• Work instructions:
Take from the listing each line that has the string "start".

• Entries supplied:

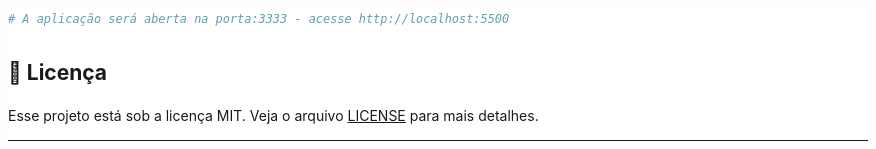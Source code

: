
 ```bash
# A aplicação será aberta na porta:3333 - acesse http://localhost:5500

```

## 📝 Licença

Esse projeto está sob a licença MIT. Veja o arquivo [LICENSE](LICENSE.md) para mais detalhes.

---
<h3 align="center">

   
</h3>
==
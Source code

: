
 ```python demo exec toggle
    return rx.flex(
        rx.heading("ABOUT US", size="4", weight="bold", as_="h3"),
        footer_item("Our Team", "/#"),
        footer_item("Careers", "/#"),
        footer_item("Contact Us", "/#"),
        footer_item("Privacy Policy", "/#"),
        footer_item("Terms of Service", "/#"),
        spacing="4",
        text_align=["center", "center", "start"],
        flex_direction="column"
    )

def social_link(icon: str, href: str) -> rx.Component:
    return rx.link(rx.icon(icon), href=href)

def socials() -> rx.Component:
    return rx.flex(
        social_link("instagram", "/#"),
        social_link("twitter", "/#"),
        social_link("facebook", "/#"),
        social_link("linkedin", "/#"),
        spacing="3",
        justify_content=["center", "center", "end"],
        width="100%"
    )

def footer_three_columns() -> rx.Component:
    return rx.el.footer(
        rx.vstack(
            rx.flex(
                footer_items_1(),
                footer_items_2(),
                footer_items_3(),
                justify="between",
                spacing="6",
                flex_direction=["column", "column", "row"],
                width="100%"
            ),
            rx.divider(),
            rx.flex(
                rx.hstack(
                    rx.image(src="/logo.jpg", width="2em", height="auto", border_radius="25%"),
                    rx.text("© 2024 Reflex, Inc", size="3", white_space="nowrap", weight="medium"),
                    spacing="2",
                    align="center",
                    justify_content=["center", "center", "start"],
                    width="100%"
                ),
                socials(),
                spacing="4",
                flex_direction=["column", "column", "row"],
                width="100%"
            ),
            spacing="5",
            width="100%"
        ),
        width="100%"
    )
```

• Exercise output:
        text_align=["center", "center", "start"],
                    justify_content=["center", "center", "start"],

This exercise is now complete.